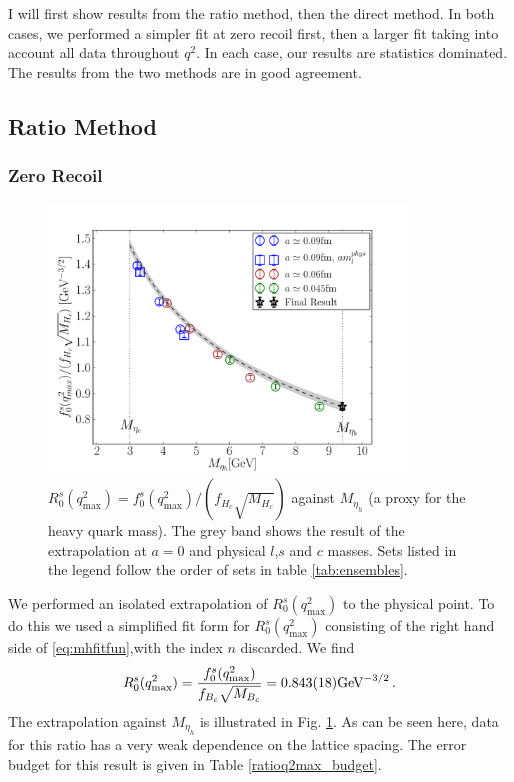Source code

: I will first show results from the ratio method, then the direct method. In both cases, we performed a simpler fit at zero recoil first, then a larger fit taking into account all data throughout $q^2$.  In each case, our results are statistics dominated. The results from the two methods are in good agreement.

\subsection{Ratio Method}
\label{sec:ratiomethod}

\subsubsection{Zero Recoil}

\begin{figure}[htb!]
  \begin{center}
  \hspace{-10pt}
  \includegraphics[width=0.85\textwidth]{images/BsDs/ratio/f0fHc_vsmh.pdf}
  \caption{ $R_0^s(q^2_{\text{max}}) = f_0^s(q^2_{\text{max}})/(f_{H_c}\sqrt{M_{H_c}})$ against $M_{\eta_h}$ (a proxy for the heavy quark mass). The grey band shows the result of the extrapolation at $a=0$ and physical $l$,$s$ and $c$ masses. Sets listed in the legend follow the order of sets in table \ref{tab:ensembles}. \label{fig:ratioq2max}}
    \end{center}
\end{figure}

We performed an isolated extrapolation of $R^s_0(q^2_{\text{max}})$ to the physical point. To do this we used a simplified fit form for $R^s_0(q^2_{\text{max}})$ consisting of the right hand side of \eqref{eq:mhfitfun},with the index $n$ discarded. We find
\begin{align}
  R_0^s(q^2_{\text{max}}) = {f_0^s(q^2_{\text{max}})\over f_{B_c}\sqrt{M_{B_c}}} = 0.843(18) \text{GeV}^{-3/2}\,.
\end{align}
The extrapolation against $M_{\eta_h}$ is illustrated in Fig. \ref{fig:ratioq2max}. As can be seen here, data for this ratio has a very weak dependence on the lattice spacing. The error budget for this result is given in Table \ref{ratioq2max_budget}.


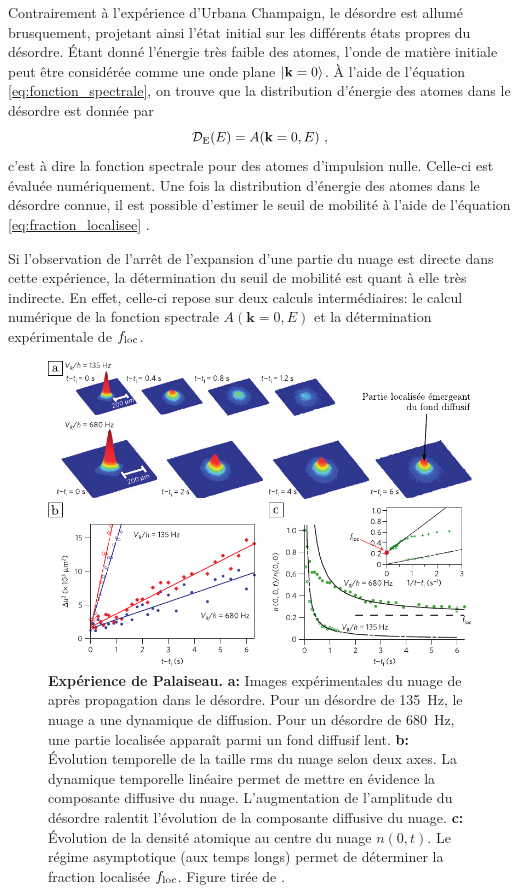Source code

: Contrairement à l'expérience d'Urbana Champaign, le désordre est allumé brusquement, projetant ainsi l'état initial sur les différents états propres du désordre. Étant donné l'énergie très faible des atomes, l'onde de matière initiale peut être considérée comme une onde plane $\left| \mathbf{k}=0 \right\rangle$. À l'aide de l'équation \ref{eq:fonction_spectrale}, on trouve que la distribution d'énergie des atomes dans le désordre est donnée par 
\begin{equation}
\mathcal{D}_{\mathrm{E}}(E) = A(\mathbf{k}=0,E) \text{ ,}
\end{equation}
c'est à dire la fonction spectrale pour des atomes d'impulsion nulle. Celle-ci est évaluée numériquement. Une fois la distribution d'énergie des atomes dans le désordre connue, il est possible d'estimer le seuil de mobilité à l'aide de l'équation \ref{eq:fraction_localisee} \citep{piraud2012localisation}.

Si l'observation de l'arrêt de l'expansion d'une partie du nuage est directe dans cette expérience, la détermination du seuil de mobilité est quant à elle très indirecte. En effet, celle-ci repose sur deux calculs intermédiaires: le calcul numérique de la fonction spectrale $A(\mathbf{k}=0,E)$ et la détermination expérimentale de $f_{\mathrm{loc}}$. 



\begin{figure}
\centering
\includegraphics[width=\textwidth]{Fig/Localisation/experience_palaiseau.pdf}
\caption{\textbf{Expérience de Palaiseau.} \textbf{a:} Images expérimentales du nuage de  après propagation dans le désordre. Pour un désordre de \SI{135}{\hertz}, le nuage a une dynamique de diffusion. Pour un désordre de \SI{680}{\hertz}, une partie localisée apparaît parmi un fond diffusif lent. \textbf{b:} Évolution temporelle de la taille rms du nuage selon deux axes. La dynamique temporelle linéaire permet de mettre en évidence la composante diffusive du nuage. L'augmentation de l'amplitude du désordre ralentit l'évolution de la composante diffusive du nuage. \textbf{c:} Évolution de la densité atomique au centre du nuage $n(0,t)$. Le régime asymptotique (aux temps longs) permet de déterminer la fraction localisée $f_{\mathrm{loc}}$. Figure tirée de \citep{jendrzejewski2012three}.}
\label{fig:experience_palaiseau}
\end{figure}


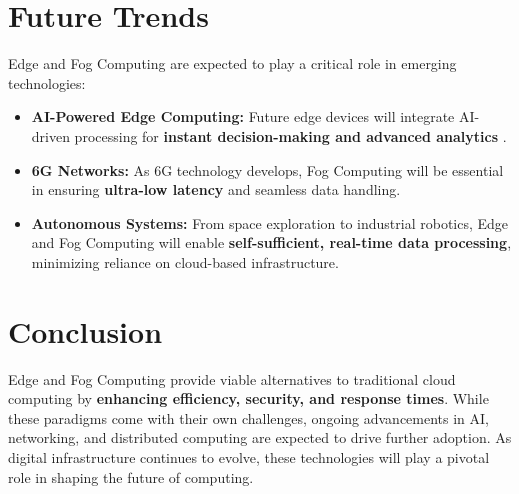 \documentclass[conference]{IEEEtran}
\begin{document}
	\section{Future Trends}
	Edge and Fog Computing are expected to play a critical role in emerging technologies:
	\begin{itemize}
		\item \textbf{AI-Powered Edge Computing:} Future edge devices will integrate AI-driven processing for \textbf{instant decision-making and advanced analytics} \cite{chiang2017fog}.
		\item \textbf{6G Networks:} As 6G technology develops, Fog Computing will be essential in ensuring \textbf{ultra-low latency} and seamless data handling.
		\item \textbf{Autonomous Systems:} From space exploration to industrial robotics, Edge and Fog Computing will enable \textbf{self-sufficient, real-time data processing}, minimizing reliance on cloud-based infrastructure.
	\end{itemize}
	
	\section{Conclusion}
	Edge and Fog Computing provide viable alternatives to traditional cloud computing by \textbf{enhancing efficiency, security, and response times}. While these paradigms come with their own challenges, ongoing advancements in AI, networking, and distributed computing are expected to drive further adoption. As digital infrastructure continues to evolve, these technologies will play a pivotal role in shaping the future of computing.
	
	
	
	
\end{document}
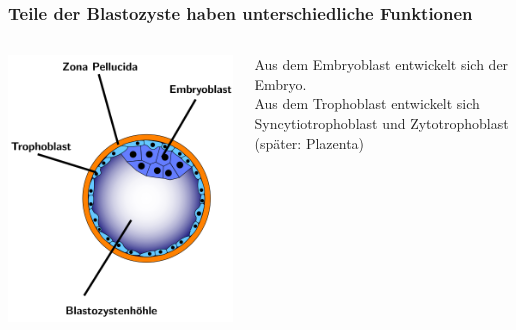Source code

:\documentclass{beamer}
\begin{document}
\begin{frame}
\frametitle{Teile der Blastozyste haben unterschiedliche Funktionen}

\begin{columns}[c]

\begin{column}{5cm}
\begin{center}
    \includegraphics[width=\textwidth]{Blastozyste.png}
\end{center}
\end{column}

\begin{column}{5cm}

Aus dem Embryoblast entwickelt sich der Embryo. \\[0.2 cm]

Aus dem Trophoblast entwickelt sich Syncytiotrophoblast und Zytotrophoblast (später: Plazenta)

\end{column}

\end{columns}

\end{frame}
\end{document}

- Work instruction: Pictures aren't part of the copy; return each record above exactly.

- Solution to the exercise:
Source code

: I will first show results from the ratio method, then the direct method. In both cases, we performed a simpler fit at zero recoil first, then a larger fit taking into account all data throughout $q^2$.  In each case, our results are statistics dominated. The results from the two methods are in good agreement.

\subsection{Ratio Method}
\label{sec:ratiomethod}

\subsubsection{Zero Recoil}

\begin{figure}[htb!]
  \begin{center}
  \hspace{-10pt}
  \includegraphics[width=0.85\textwidth]{images/BsDs/ratio/f0fHc_vsmh.pdf}
  \caption{ $R_0^s(q^2_{\text{max}}) = f_0^s(q^2_{\text{max}})/(f_{H_c}\sqrt{M_{H_c}})$ against $M_{\eta_h}$ (a proxy for the heavy quark mass). The grey band shows the result of the extrapolation at $a=0$ and physical $l$,$s$ and $c$ masses. Sets listed in the legend follow the order of sets in table \ref{tab:ensembles}. \label{fig:ratioq2max}}
    \end{center}
\end{figure}

We performed an isolated extrapolation of $R^s_0(q^2_{\text{max}})$ to the physical point. To do this we used a simplified fit form for $R^s_0(q^2_{\text{max}})$ consisting of the right hand side of \eqref{eq:mhfitfun},with the index $n$ discarded. We find
\begin{align}
  R_0^s(q^2_{\text{max}}) = {f_0^s(q^2_{\text{max}})\over f_{B_c}\sqrt{M_{B_c}}} = 0.843(18) \text{GeV}^{-3/2}\,.
\end{align}
The extrapolation against $M_{\eta_h}$ is illustrated in Fig. \ref{fig:ratioq2max}. As can be seen here, data for this ratio has a very weak dependence on the lattice spacing. The error budget for this result is given in Table \ref{ratioq2max_budget}.


Source code

: Contrairement à l'expérience d'Urbana Champaign, le désordre est allumé brusquement, projetant ainsi l'état initial sur les différents états propres du désordre. Étant donné l'énergie très faible des atomes, l'onde de matière initiale peut être considérée comme une onde plane $\left| \mathbf{k}=0 \right\rangle$. À l'aide de l'équation \ref{eq:fonction_spectrale}, on trouve que la distribution d'énergie des atomes dans le désordre est donnée par 
\begin{equation}
\mathcal{D}_{\mathrm{E}}(E) = A(\mathbf{k}=0,E) \text{ ,}
\end{equation}
c'est à dire la fonction spectrale pour des atomes d'impulsion nulle. Celle-ci est évaluée numériquement. Une fois la distribution d'énergie des atomes dans le désordre connue, il est possible d'estimer le seuil de mobilité à l'aide de l'équation \ref{eq:fraction_localisee} \citep{piraud2012localisation}.

Si l'observation de l'arrêt de l'expansion d'une partie du nuage est directe dans cette expérience, la détermination du seuil de mobilité est quant à elle très indirecte. En effet, celle-ci repose sur deux calculs intermédiaires: le calcul numérique de la fonction spectrale $A(\mathbf{k}=0,E)$ et la détermination expérimentale de $f_{\mathrm{loc}}$. 



\begin{figure}
\centering
\includegraphics[width=\textwidth]{Fig/Localisation/experience_palaiseau.pdf}
\caption{\textbf{Expérience de Palaiseau.} \textbf{a:} Images expérimentales du nuage de  après propagation dans le désordre. Pour un désordre de \SI{135}{\hertz}, le nuage a une dynamique de diffusion. Pour un désordre de \SI{680}{\hertz}, une partie localisée apparaît parmi un fond diffusif lent. \textbf{b:} Évolution temporelle de la taille rms du nuage selon deux axes. La dynamique temporelle linéaire permet de mettre en évidence la composante diffusive du nuage. L'augmentation de l'amplitude du désordre ralentit l'évolution de la composante diffusive du nuage. \textbf{c:} Évolution de la densité atomique au centre du nuage $n(0,t)$. Le régime asymptotique (aux temps longs) permet de déterminer la fraction localisée $f_{\mathrm{loc}}$. Figure tirée de \citep{jendrzejewski2012three}.}
\label{fig:experience_palaiseau}
\end{figure}


 \documentclass[conference]{IEEEtran}
\begin{document}
	\section{Future Trends}
	Edge and Fog Computing are expected to play a critical role in emerging technologies:
	\begin{itemize}
		\item \textbf{AI-Powered Edge Computing:} Future edge devices will integrate AI-driven processing for \textbf{instant decision-making and advanced analytics} \cite{chiang2017fog}.
		\item \textbf{6G Networks:} As 6G technology develops, Fog Computing will be essential in ensuring \textbf{ultra-low latency} and seamless data handling.
		\item \textbf{Autonomous Systems:} From space exploration to industrial robotics, Edge and Fog Computing will enable \textbf{self-sufficient, real-time data processing}, minimizing reliance on cloud-based infrastructure.
	\end{itemize}
	
	\section{Conclusion}
	Edge and Fog Computing provide viable alternatives to traditional cloud computing by \textbf{enhancing efficiency, security, and response times}. While these paradigms come with their own challenges, ongoing advancements in AI, networking, and distributed computing are expected to drive further adoption. As digital infrastructure continues to evolve, these technologies will play a pivotal role in shaping the future of computing.
	
	
	
	
\end{document}
Source code

:\documentclass{beamer}
\begin{document}
\begin{frame}
\frametitle{Teile der Blastozyste haben unterschiedliche Funktionen}

\begin{columns}[c]

\begin{column}{5cm}
\begin{center}
    \includegraphics[width=\textwidth]{Blastozyste.png}
\end{center}
\end{column}

\begin{column}{5cm}

Aus dem Embryoblast entwickelt sich der Embryo. \\[0.2 cm]

Aus dem Trophoblast entwickelt sich Syncytiotrophoblast und Zytotrophoblast (später: Plazenta)

\end{column}

\end{columns}

\end{frame}
\end{document}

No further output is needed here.